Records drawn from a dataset
++++

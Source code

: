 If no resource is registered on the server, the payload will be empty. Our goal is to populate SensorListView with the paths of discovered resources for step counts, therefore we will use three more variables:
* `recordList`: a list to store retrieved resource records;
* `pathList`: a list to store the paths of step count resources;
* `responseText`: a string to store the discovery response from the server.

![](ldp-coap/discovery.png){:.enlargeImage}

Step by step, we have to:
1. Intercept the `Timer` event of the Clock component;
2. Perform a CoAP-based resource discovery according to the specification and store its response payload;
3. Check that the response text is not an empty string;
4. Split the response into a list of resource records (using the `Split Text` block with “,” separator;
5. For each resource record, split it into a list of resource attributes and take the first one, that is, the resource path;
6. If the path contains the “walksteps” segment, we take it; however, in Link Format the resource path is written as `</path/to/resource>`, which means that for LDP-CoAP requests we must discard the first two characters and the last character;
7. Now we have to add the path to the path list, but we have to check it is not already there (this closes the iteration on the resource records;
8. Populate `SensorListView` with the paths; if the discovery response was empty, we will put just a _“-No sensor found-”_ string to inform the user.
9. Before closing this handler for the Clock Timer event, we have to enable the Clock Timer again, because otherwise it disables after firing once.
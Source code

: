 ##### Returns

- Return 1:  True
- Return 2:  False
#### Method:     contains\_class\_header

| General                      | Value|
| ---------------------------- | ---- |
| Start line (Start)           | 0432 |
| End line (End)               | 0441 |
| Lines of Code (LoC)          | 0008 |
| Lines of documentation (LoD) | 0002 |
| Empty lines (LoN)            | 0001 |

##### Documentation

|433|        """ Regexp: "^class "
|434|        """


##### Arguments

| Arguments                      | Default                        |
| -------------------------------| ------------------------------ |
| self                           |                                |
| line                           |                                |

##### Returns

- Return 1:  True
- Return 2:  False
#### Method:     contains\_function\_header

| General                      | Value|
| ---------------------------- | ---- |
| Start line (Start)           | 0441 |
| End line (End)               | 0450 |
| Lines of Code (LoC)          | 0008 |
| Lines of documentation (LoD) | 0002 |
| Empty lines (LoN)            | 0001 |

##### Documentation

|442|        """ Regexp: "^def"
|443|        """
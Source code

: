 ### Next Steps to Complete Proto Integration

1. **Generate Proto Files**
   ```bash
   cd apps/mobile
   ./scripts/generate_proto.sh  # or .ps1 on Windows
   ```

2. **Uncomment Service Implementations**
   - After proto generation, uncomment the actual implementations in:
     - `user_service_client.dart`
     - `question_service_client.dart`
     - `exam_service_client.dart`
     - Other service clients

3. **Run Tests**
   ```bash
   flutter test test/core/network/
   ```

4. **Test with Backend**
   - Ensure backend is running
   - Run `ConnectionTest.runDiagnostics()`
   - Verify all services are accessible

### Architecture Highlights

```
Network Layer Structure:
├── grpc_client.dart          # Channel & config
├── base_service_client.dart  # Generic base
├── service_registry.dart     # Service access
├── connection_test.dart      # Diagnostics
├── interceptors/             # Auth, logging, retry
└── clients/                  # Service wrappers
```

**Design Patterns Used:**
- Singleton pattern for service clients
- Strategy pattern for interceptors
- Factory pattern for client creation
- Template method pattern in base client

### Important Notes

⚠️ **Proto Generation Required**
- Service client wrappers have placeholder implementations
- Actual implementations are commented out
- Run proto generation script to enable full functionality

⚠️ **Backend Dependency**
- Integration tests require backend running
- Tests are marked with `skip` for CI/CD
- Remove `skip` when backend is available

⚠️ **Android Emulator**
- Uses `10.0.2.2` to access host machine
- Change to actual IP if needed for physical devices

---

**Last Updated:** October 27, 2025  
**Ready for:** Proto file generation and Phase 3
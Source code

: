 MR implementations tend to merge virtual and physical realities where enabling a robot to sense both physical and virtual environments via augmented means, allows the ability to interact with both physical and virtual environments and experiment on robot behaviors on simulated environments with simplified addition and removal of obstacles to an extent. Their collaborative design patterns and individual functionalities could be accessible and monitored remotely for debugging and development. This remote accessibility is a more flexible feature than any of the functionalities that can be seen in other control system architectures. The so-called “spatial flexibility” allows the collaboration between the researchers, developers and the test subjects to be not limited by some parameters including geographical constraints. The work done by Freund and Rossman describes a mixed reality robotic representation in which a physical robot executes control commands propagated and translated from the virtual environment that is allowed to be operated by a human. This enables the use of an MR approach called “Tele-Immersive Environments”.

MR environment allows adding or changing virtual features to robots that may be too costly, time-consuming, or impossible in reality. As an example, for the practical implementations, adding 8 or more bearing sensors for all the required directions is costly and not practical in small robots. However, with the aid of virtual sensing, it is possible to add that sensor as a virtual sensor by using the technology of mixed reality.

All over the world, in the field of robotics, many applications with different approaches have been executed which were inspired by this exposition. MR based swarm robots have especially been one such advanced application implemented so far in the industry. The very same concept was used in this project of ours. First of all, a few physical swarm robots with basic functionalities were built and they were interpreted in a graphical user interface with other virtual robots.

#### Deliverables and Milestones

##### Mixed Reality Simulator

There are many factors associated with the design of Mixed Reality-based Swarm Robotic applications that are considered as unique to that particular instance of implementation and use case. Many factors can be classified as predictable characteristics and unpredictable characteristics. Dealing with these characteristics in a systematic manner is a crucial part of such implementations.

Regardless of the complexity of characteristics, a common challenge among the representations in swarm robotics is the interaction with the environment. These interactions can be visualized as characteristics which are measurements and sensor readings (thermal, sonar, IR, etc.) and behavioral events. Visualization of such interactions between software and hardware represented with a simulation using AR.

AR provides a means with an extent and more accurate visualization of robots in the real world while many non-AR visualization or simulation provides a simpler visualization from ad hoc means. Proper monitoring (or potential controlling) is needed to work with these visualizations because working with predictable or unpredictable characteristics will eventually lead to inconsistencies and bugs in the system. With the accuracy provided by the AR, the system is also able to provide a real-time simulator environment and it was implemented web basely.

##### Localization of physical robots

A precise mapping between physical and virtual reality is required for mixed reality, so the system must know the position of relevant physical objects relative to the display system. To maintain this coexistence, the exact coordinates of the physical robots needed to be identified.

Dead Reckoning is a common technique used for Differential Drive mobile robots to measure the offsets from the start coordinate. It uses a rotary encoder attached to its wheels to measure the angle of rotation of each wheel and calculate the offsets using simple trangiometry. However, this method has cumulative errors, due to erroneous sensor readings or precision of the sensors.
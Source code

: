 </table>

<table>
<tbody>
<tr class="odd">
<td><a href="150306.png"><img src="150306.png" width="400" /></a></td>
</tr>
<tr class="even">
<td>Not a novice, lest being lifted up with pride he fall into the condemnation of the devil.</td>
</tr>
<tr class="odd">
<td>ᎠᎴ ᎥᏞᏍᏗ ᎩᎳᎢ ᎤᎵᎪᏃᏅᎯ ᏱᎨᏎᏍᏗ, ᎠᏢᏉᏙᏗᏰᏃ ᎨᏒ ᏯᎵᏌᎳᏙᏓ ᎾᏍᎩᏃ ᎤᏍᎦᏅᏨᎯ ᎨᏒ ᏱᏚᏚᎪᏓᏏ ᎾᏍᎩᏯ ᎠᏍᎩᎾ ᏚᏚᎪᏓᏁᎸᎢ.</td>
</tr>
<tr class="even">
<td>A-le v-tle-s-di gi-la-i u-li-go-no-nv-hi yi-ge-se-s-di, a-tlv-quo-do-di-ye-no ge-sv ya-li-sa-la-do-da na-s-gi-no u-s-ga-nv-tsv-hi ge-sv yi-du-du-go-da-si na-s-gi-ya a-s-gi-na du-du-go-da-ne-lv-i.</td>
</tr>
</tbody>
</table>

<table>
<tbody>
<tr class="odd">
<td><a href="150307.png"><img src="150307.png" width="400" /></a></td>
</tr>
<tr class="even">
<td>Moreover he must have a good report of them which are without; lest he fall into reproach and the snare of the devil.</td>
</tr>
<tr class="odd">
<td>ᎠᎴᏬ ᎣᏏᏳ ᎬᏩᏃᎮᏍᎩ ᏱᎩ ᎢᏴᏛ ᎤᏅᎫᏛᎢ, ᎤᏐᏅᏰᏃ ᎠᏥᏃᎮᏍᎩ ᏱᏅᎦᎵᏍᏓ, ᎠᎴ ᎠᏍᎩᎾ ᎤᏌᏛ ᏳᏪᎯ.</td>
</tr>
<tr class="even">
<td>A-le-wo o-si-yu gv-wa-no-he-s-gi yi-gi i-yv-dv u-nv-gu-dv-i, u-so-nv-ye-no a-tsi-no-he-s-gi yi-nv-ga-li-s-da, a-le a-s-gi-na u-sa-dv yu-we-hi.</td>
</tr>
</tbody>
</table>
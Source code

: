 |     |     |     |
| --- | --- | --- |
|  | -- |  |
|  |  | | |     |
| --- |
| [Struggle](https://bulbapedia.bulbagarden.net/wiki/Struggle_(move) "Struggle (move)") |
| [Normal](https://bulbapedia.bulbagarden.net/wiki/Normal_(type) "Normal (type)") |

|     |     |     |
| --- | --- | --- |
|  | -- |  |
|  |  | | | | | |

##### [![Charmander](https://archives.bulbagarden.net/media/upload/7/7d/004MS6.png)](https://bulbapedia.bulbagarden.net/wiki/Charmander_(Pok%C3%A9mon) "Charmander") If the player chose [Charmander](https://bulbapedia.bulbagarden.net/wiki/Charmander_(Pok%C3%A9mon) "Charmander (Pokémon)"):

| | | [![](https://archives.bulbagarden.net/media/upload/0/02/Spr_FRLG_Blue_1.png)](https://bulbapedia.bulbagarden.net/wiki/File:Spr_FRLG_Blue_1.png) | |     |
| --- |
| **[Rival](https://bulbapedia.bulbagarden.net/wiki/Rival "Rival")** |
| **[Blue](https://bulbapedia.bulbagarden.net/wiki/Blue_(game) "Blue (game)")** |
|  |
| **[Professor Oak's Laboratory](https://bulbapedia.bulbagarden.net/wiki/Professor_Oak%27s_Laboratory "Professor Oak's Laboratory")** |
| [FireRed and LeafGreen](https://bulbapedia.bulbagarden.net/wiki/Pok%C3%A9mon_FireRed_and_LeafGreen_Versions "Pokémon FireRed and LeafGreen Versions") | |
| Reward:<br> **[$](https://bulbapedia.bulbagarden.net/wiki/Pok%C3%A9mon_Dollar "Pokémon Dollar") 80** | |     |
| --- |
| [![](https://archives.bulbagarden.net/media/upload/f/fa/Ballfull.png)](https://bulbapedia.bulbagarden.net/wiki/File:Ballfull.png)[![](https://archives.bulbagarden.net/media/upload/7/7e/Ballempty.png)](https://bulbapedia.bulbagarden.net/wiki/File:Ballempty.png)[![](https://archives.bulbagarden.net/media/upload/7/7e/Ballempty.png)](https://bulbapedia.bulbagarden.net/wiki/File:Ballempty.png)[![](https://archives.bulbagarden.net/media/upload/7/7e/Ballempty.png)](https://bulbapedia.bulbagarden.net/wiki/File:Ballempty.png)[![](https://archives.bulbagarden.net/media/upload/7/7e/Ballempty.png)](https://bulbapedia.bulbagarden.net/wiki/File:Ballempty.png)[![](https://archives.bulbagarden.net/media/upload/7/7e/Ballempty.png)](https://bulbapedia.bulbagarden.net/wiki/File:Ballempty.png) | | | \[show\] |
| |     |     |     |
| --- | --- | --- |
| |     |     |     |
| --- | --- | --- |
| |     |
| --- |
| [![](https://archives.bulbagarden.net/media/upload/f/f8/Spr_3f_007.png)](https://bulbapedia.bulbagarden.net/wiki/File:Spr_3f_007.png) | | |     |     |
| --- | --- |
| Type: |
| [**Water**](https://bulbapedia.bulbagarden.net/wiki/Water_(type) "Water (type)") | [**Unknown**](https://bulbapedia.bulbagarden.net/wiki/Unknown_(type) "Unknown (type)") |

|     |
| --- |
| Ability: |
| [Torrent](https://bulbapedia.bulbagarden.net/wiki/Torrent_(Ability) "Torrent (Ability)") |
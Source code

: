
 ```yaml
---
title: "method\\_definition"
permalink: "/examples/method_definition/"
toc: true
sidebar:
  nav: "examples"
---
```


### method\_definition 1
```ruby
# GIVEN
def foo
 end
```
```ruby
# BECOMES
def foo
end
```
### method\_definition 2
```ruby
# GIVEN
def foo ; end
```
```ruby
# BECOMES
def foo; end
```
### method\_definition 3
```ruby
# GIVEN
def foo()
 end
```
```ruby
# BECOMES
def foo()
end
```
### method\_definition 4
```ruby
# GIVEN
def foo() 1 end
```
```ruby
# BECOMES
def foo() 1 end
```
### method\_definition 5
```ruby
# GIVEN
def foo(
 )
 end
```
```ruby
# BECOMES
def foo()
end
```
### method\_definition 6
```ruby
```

++++

--- Exercise details ---
Only lines that contain "Integration" are needed, so copy each of them from the data.

--- Task response ---
: ### Next Steps to Complete Proto Integration
- Integration tests require backend running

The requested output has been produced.